Setsuko Thurlow, our own national treasure, for choosing life, for surviving the Hiroshima bombing, for your fidelity to the memory of loved ones lost in such a brutal way, and for dedicating your life to see that all of ours are safer with the abolition of nuclear weapons.

Lester B Pearson for helping to create the first United Nations peacekeeping force. Thank you for ushering in a time when Canadians identified our nation's peacekeeping role as its top contribution in international affairs. Thank you for inspiring the Pearson Peacekeeping Centre where Canadian and foreign soldiers once trained in the art of peacekeeping and conflict resolution for postings with United Nations peacekeeping missions.

Pierre Elliot Trudeau for your careful walk through the cold war. Thank you for establishing the highly regarded Canadian Institute for International Peace and Security. It remains a worthy template for the creation of another Centre for Peace and Justice.

Douglas Roche for modelling creative dissent and for a lifetime of work uplifting our humanity with the arms of peace and nonviolence. Thank you for all your dedication as an author, parliamentarian, senator, and UN Ambassador for Disarmament. Thank you for founding the Middle Powers Initiative to help countries like ours recognize they could influence major powers on issues like nuclear disarmament.

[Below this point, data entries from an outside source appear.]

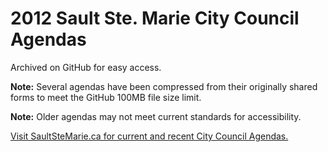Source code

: # 2012 Sault Ste. Marie City Council Agendas

Archived on GitHub for easy access.

**Note:**
Several agendas have been compressed from their originally shared forms to meet the GitHub 100MB file size limit.

**Note:**
Older agendas may not meet current standards for accessibility.

[Visit SaultSteMarie.ca for current and recent City Council Agendas.](https://saultstemarie.ca/City-Hall/City-Departments/City-Clerk/Council-Agendas-and-Minutes.aspx)

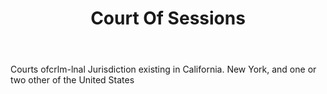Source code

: ---
title: Court Of Sessions
letter: C
permalink: "/definitions/bld-court-of-sessions.html"
body: Courts ofcrlm-lnal Jurisdiction existing in California. New York, and one or
  two other of the United States
published_at: '2018-07-07'
source: Black's Law Dictionary 2nd Ed (1910)
layout: post
---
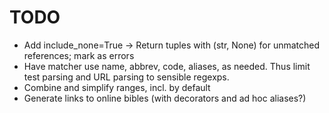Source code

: # TODO

* Add include_none=True -> Return tuples with (str, None) for unmatched references; mark as errors
* Have matcher use name, abbrev, code, aliases, as needed. Thus limit test parsing and URL parsing to sensible regexps. 
* Combine and simplify ranges, incl. by default
* Generate links to online bibles (with decorators and ad hoc aliases?)

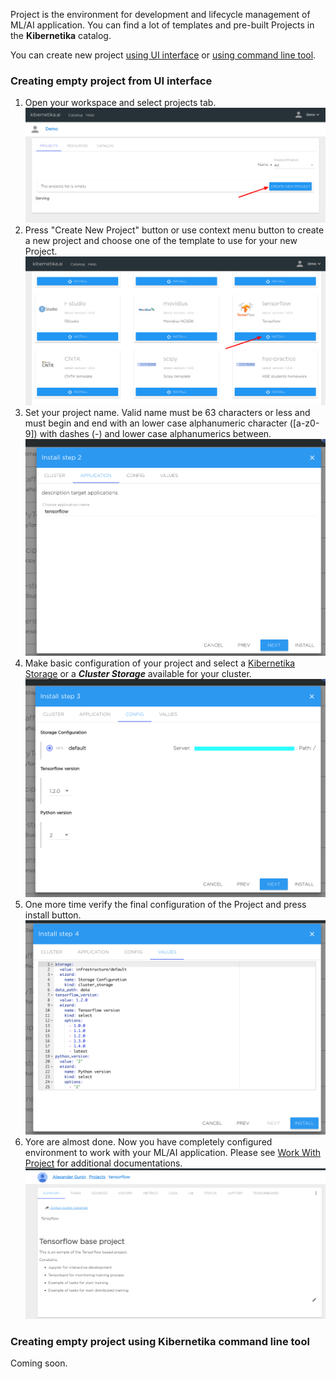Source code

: Project is the environment for development and lifecycle management of ML/AI application. You can find a lot of templates and pre-built Projects in the **Kibernetika** catalog.

You can create new project [using UI interface](#creating-empty-project-from-ui-interface) or [using command line tool](#creating-empty-project-using-kibernetika-command-line-tool).

### Creating empty project from UI interface
1. Open your workspace and select projects tab.
![](../img/project/new_project.png)
2. Press "Create New Project" button or use context menu button to create a new project and choose one of the template to use for your new Project.
![](../img/project/proj_sample_templates.png)
4. Set your project name. Valid name must be 63 characters or less and must begin and end with an lower case alphanumeric character ([a-z0-9]) with dashes (-) and lower case alphanumerics between.
![](../img/project/wizard-3.png)
5. Make basic configuration of your project and select a [Kibernetika Storage](../resources/kibernetika-storage.md) or a ***Cluster Storage*** available for your cluster.
![](../img/project/wizard-4.png)
6. One more time verify the final configuration of the Project and press install button.
![](../img/project/wizard-5.png)
7. Yore are almost done. Now you have completely configured environment to work with your ML/AI application. Please see [Work With Project](working-with-projects.md) for additional documentations.
![](../img/project/wizard-6.png)
### Creating empty project using Kibernetika command line tool
Coming soon.
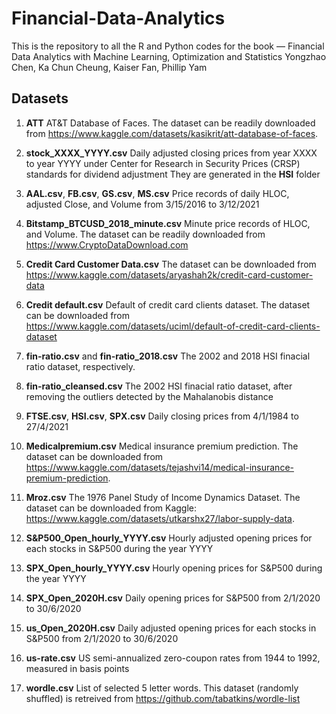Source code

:# Financial-Data-Analytics
This is the repository to all the R and Python codes for the book — 
Financial Data Analytics with Machine Learning, Optimization and Statistics
Yongzhao Chen, Ka Chun Cheung, Kaiser Fan, Phillip Yam

## Datasets
1. **ATT**
AT&T Database of Faces. The dataset can be readily downloaded from https://www.kaggle.com/datasets/kasikrit/att-database-of-faces.

2. **stock_XXXX_YYYY.csv**
Daily adjusted closing prices from year XXXX to year YYYY under Center for Research in Security Prices (CRSP) standards for dividend adjustment
They are generated in the **HSI** folder

3. **AAL.csv**, **FB.csv**, **GS.csv**, **MS.csv**
Price records of daily HLOC, adjusted Close, and Volume from 3/15/2016 to 3/12/2021

4. **Bitstamp_BTCUSD_2018_minute.csv**
Minute price records of HLOC, and Volume. The dataset can be readily downloaded from https://www.CryptoDataDownload.com

5. **Credit Card Customer Data.csv**
The dataset can be downloaded from https://www.kaggle.com/datasets/aryashah2k/credit-card-customer-data

6. **Credit default.csv**
Default of credit card clients dataset. The dataset can be downloaded from https://www.kaggle.com/datasets/uciml/default-of-credit-card-clients-dataset

7. **fin-ratio.csv** and **fin-ratio_2018.csv**
The 2002 and 2018 HSI finacial ratio dataset, respectively.

8. **fin-ratio_cleansed.csv**
The 2002 HSI finacial ratio dataset, after removing the outliers detected by the Mahalanobis distance

9. **FTSE.csv**, **HSI.csv**, **SPX.csv**
Daily closing prices from 4/1/1984 to 27/4/2021

10. **Medicalpremium.csv**
Medical insurance premium prediction. The dataset can be downloaded from https://www.kaggle.com/datasets/tejashvi14/medical-insurance-premium-prediction.

11. **Mroz.csv**
The 1976 Panel Study of Income Dynamics Dataset. The dataset can be downloaded from Kaggle: https://www.kaggle.com/datasets/utkarshx27/labor-supply-data.

12. **S&P500_Open_hourly_YYYY.csv**
Hourly adjusted opening prices for each stocks in S&P500 during the year YYYY

13. **SPX_Open_hourly_YYYY.csv**
Hourly opening prices for S&P500 during the year YYYY

14. **SPX_Open_2020H.csv**
Daily opening prices for S&P500 from 2/1/2020 to 30/6/2020

15. **us_Open_2020H.csv**
Daily adjusted opening prices for each stocks in S&P500 from 2/1/2020 to 30/6/2020

16. **us-rate.csv**
US semi-annualized zero-coupon rates from 1944 to 1992, measured in basis points

17. **wordle.csv**
List of selected 5 letter words. This dataset (randomly shuffled) is retreived from https://github.com/tabatkins/wordle-list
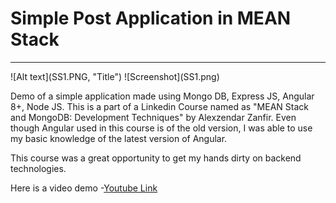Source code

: 
<h1>Simple Post Application in MEAN Stack</h1>
<hr>
![Alt text](SS1.PNG, "Title")
![Screenshot](SS1.png)

Demo of a simple application made using Mongo DB, Express JS, Angular 8+, Node JS. This is a part of a Linkedin Course named as "MEAN Stack and MongoDB: Development Techniques" by Alexzendar Zanfir. Even though Angular used in this course is of the old version, I was able to use my basic knowledge of the latest version of Angular.

This course was a great opportunity to get my hands dirty on backend technologies.

Here is a video demo -<a href="https://youtu.be/44OlVdBDGDU" target="_blank">Youtube Link</a>
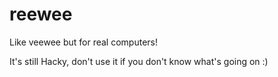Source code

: reewee
======

Like veewee but for real computers!

It's still Hacky, don't use it if you don't know what's going on :)
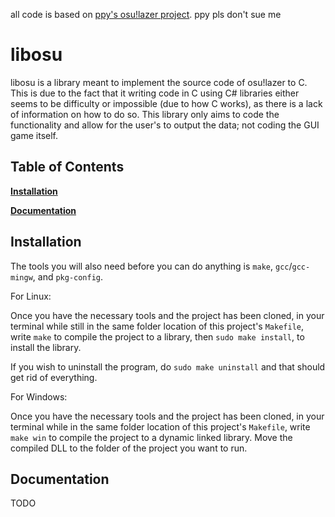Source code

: all code is based on [ppy's osu!lazer project](https://github.com/ppy/osu). ppy pls don't sue me

# libosu

libosu is a library meant to implement the source code of osu!lazer to C. This is due to the fact that it writing code in C using C# libraries either seems to be difficulty or impossible (due to how C works), as there is a lack of information on how to do so. This library only aims to code the functionality and allow for the user's to output the data; not coding the GUI game itself.

## Table of Contents

**[Installation](#install)**

**[Documentation](#doc)**

<a name="install"></a>

## Installation

The tools you will also need before you can do anything is `make`, `gcc`/`gcc-mingw`, and `pkg-config`.

For Linux:

Once you have the necessary tools and the project has been cloned, in your terminal while still in the same folder location of this project's `Makefile`, write `make` to compile the project to a library, then `sudo make install`, to install the library.

If you wish to uninstall the program, do `sudo make uninstall` and that should get rid of everything.

For Windows:

Once you have the necessary tools and the project has been cloned, in your terminal while in the same folder location of this project's `Makefile`, write `make win` to compile the project to a dynamic linked library. Move the compiled DLL to the folder of the project you want to run.

<a name="doc"></a>

## Documentation

TODO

Romeo Dallaire for establishing the Dallaire Institute for Children, Peace and Security. Thank you for your vision and reminder that peace is possible, violence is preventable, and that children must be at the heart of solutions. Thank you for sharing lessons learned from the darkest corners of human conflict in your books, including your latest inspiration “The Peace."

Raja Kouri and Jeffery Wilkinson for the amazing confluence of your book, “The Wall Between.” Thank you for showing us how to listen to each other with compassion, understanding, and equanimity. 

Samantha Nutt for founding War Child and for all of your work providing assistance to war affected women and children. 

Carol Off for the life-line of your voice across the air waves on the CBC program, “As It Happens.” Thank you for your fearless defence of journalism and for your wonderful latest book, “At a Loss For Words.” 

Gord Johns Member of Parliament (MP) for your defence of peace and human rights and for connecting PTC to government representatives from all political parties. 

All the MPs and officials who met with PTC in Ottawa for your care, time, and ideas – the best of democracy at work. 

Elizabeth May, for encouraging us to board another peace train to New York for the TPNW. 

Heather McPherson, for your fearless defence of human rights. 

Don Davies, for including our peace centre request in budget discussions. 

May, McPherson, and Davies for attending the second meeting of states parties to the TPNW in the absence of an official Canadian Observer. 

So many other individuals and organizations creating a more peaceful world, including: International Campaign to Abolish Nuclear Weapons, Project Ploughshares, KAIROS, Mennonite Central Committee, World Beyond War, Vancouver’s Anglican and Canadian Memorial United Churches, Peace Quest, Physicians for the Prohibition of Nuclear Weapons, War Child, Women’s International League For Peace and Freedom, Voice of Women, and The Elders. 

Finally, thank you to our PTC National Advisors who are an enduring source of inspiration and who have so generously assisted in refining our goals and aspirations. Thank you Ernie Regehr, Walter Dorn, Alex Neve, Michael Cooke, Steven Staples and Peter Langille for the tenacious application of your lives in making this world a safer, better place for all of us.